The 1994 Labatt Brier, Canada's national men's curling championship, was held from March 5 to 13 at the Centrium in Red Deer, Alberta. 

In the final, former Brier champion Rick Folk of British Columbia, who won the Brier in 1980 representing Saskatchewan, defeated Russ Howard of Ontario to win his second Brier title, by a score of 8–5. The game was a re-match of the 1993 Labatt Brier, which saw Howard defeat Folk. In the game, the two teams traded singles in the first two ends. Ontario took a 2–1 lead in the third, after when B.C.'s third Bert Gretzinger missed his shots, leading to a steal of one for Ontario. However, B.C. rebounded with a three-ender in the fourth when Howard wrecked on a guard with his final shot, and Folk made an open draw to score three.
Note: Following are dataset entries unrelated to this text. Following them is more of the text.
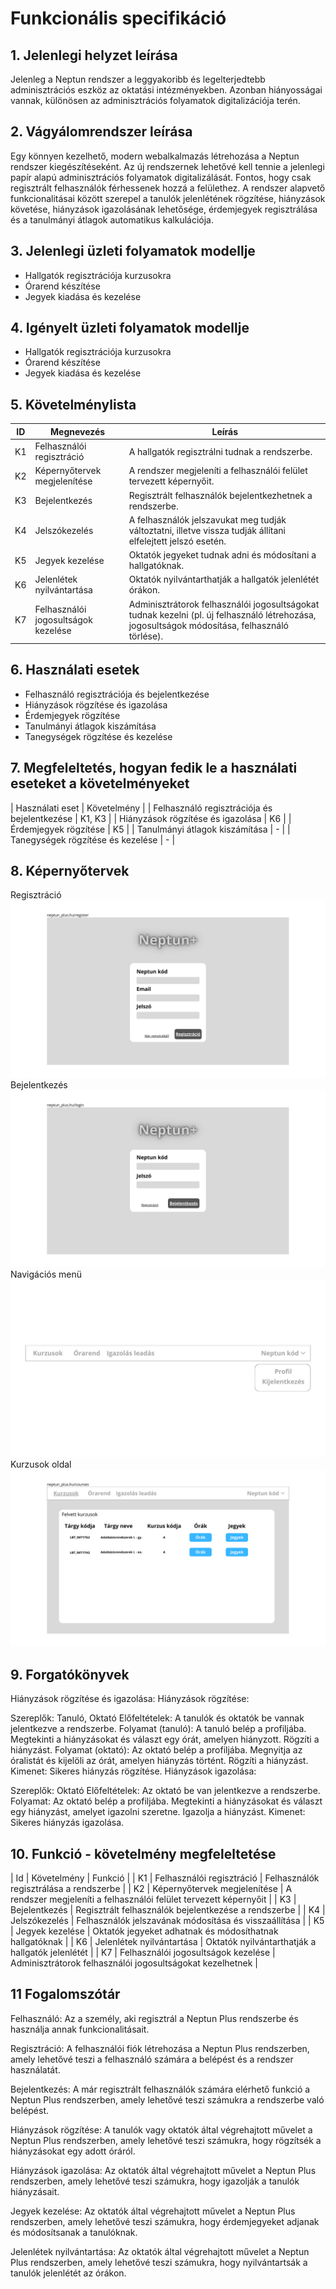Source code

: # Funkcionális specifikáció
## 1. Jelenlegi helyzet leírása
Jelenleg a Neptun rendszer a leggyakoribb és legelterjedtebb adminisztrációs eszköz az oktatási intézményekben. Azonban hiányosságai vannak, különösen az adminisztrációs folyamatok digitalizációja terén.

## 2. Vágyálomrendszer leírása
Egy könnyen kezelhető, modern webalkalmazás létrehozása a Neptun rendszer kiegészítéseként. Az új rendszernek lehetővé kell tennie a jelenlegi papír alapú adminisztrációs folyamatok digitalizálását. Fontos, hogy csak regisztrált felhasználók férhessenek hozzá a felülethez. A rendszer alapvető funkcionalitásai között szerepel a tanulók jelenlétének rögzítése, hiányzások követése, hiányzások igazolásának lehetősége, érdemjegyek regisztrálása és a tanulmányi átlagok automatikus kalkulációja.

## 3. Jelenlegi üzleti folyamatok modellje
- Hallgatók regisztrációja kurzusokra
- Órarend készítése
- Jegyek kiadása és kezelése

## 4. Igényelt üzleti folyamatok modellje
- Hallgatók regisztrációja kurzusokra
- Órarend készítése
- Jegyek kiadása és kezelése

## 5. Követelménylista
| ID | Megnevezés | Leírás |
| --- | --- | --- |
| K1 | Felhasználói regisztráció | A hallgatók regisztrálni tudnak a rendszerbe. |
| K2 | Képernyőtervek megjelenítése | A rendszer megjeleníti a felhasználói felület tervezett képernyőit. |
| K3 | Bejelentkezés | Regisztrált felhasználók bejelentkezhetnek a rendszerbe. |
| K4 | Jelszókezelés | A felhasználók jelszavukat meg tudják változtatni, illetve vissza tudják állítani elfelejtett jelszó esetén. |
| K5 | Jegyek kezelése | Oktatók jegyeket tudnak adni és módosítani a hallgatóknak. |
| K6 | Jelenlétek nyilvántartása | Oktatók nyilvántarthatják a hallgatók jelenlétét órákon. |
| K7 | Felhasználói jogosultságok kezelése | Adminisztrátorok felhasználói jogosultságokat tudnak kezelni (pl. új felhasználó létrehozása, jogosultságok módosítása, felhasználó törlése). |

## 6. Használati esetek
- Felhasználó regisztrációja és bejelentkezése
- Hiányzások rögzítése és igazolása
- Érdemjegyek rögzítése
- Tanulmányi átlagok kiszámítása
- Tanegységek rögzítése és kezelése

## 7. Megfeleltetés, hogyan fedik le a használati eseteket a követelményeket
| Használati eset |	Követelmény |
| Felhasználó regisztrációja és bejelentkezése | K1, K3 |
| Hiányzások rögzítése és igazolása	| K6 |
| Érdemjegyek rögzítése	| K5 |
| Tanulmányi átlagok kiszámítása | - |
| Tanegységek rögzítése és kezelése	| - |

## 8. Képernyőtervek
Regisztráció
![Register](/kepernyo_tervek/register.png "Register")
Bejelentkezés
![Login](/kepernyo_tervek/login.png "Login")
Navigációs menü
![Navigation Menu](/kepernyo_tervek/navigation_menu.png "Navigation Menu")
Kurzusok oldal
![Courses page](/kepernyo_tervek/courses_page.png "Courses page")

## 9. Forgatókönyvek
Hiányzások rögzítése és igazolása:
Hiányzások rögzítése:

Szereplők: Tanuló, Oktató
Előfeltételek: A tanulók és oktatók be vannak jelentkezve a rendszerbe.
Folyamat (tanuló):
A tanuló belép a profiljába.
Megtekinti a hiányzásokat és választ egy órát, amelyen hiányzott.
Rögzíti a hiányzást.
Folyamat (oktató):
Az oktató belép a profiljába.
Megnyitja az óralistát és kijelöli az órát, amelyen hiányzás történt.
Rögzíti a hiányzást.
Kimenet: Sikeres hiányzás rögzítése.
Hiányzások igazolása:

Szereplők: Oktató
Előfeltételek: Az oktató be van jelentkezve a rendszerbe.
Folyamat:
Az oktató belép a profiljába.
Megtekinti a hiányzásokat és választ egy hiányzást, amelyet igazolni szeretne.
Igazolja a hiányzást.
Kimenet: Sikeres hiányzás igazolása.

## 10. Funkció - követelmény megfeleltetése
| Id | Követelmény | Funkció |
| K1 | Felhasználói regisztráció | Felhasználók regisztrálása a rendszerbe |
| K2 | Képernyőtervek megjelenítése | A rendszer megjeleníti a felhasználói felület tervezett képernyőit |
| K3 | Bejelentkezés | Regisztrált felhasználók bejelentkezése a rendszerbe |
| K4 | Jelszókezelés | Felhasználók jelszavának módosítása és visszaállítása |
| K5 | Jegyek kezelése | Oktatók jegyeket adhatnak és módosíthatnak hallgatóknak |
| K6 | Jelenlétek nyilvántartása | Oktatók nyilvántarthatják a hallgatók jelenlétét |
| K7 | Felhasználói jogosultságok kezelése | Adminisztrátorok felhasználói jogosultságokat kezelhetnek |

## 11 Fogalomszótár
Felhasználó: Az a személy, aki regisztrál a Neptun Plus rendszerbe és használja annak funkcionalitásait.

Regisztráció: A felhasználói fiók létrehozása a Neptun Plus rendszerben, amely lehetővé teszi a felhasználó számára a belépést és a rendszer használatát.

Bejelentkezés: A már regisztrált felhasználók számára elérhető funkció a Neptun Plus rendszerben, amely lehetővé teszi számukra a rendszerbe való belépést.

Hiányzások rögzítése: A tanulók vagy oktatók által végrehajtott művelet a Neptun Plus rendszerben, amely lehetővé teszi számukra, hogy rögzítsék a hiányzásokat egy adott óráról.

Hiányzások igazolása: Az oktatók által végrehajtott művelet a Neptun Plus rendszerben, amely lehetővé teszi számukra, hogy igazolják a tanulók hiányzásait.

Jegyek kezelése: Az oktatók által végrehajtott művelet a Neptun Plus rendszerben, amely lehetővé teszi számukra, hogy érdemjegyeket adjanak és módosítsanak a tanulóknak.

Jelenlétek nyilvántartása: Az oktatók által végrehajtott művelet a Neptun Plus rendszerben, amely lehetővé teszi számukra, hogy nyilvántartsák a tanulók jelenlétét az órákon.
In the fifth, Folk make a come-around raise to lie three on his last. Howard's final shot came up a bit short, giving up a steal of two. Ontario tried in vain to come back, scoring two in the sixth, but it was too little too late, with Folk eventually claiming victory. After the game, Howard called the Folk rink "uptight", as Folk did not engage with him for much of the game.  There was also some controversy before the game, as the Folk rink chose to pick the same set of rocks that the Howard rink had already carefully chosen for their semifinal match, and had intended to use for the final. After finishing first in the round robin, Folk's team had the privilege of having first selection of rocks. Team Folk countered that the Howard team had broken a rule by selecting rocks of different colours (and changing their handles). 

With the win, Folk became the first person to have won the Brier for two different provinces, and it was the longest time between two Brier victories (14 years) for a skip since Ab Gowanlock's 15 year gap between 1938 and 1953. It was the first Brier title for B.C. in 30 years. With the win, Folk and his rink would go on to represent Canada at the 1994 World Men's Curling Championship. 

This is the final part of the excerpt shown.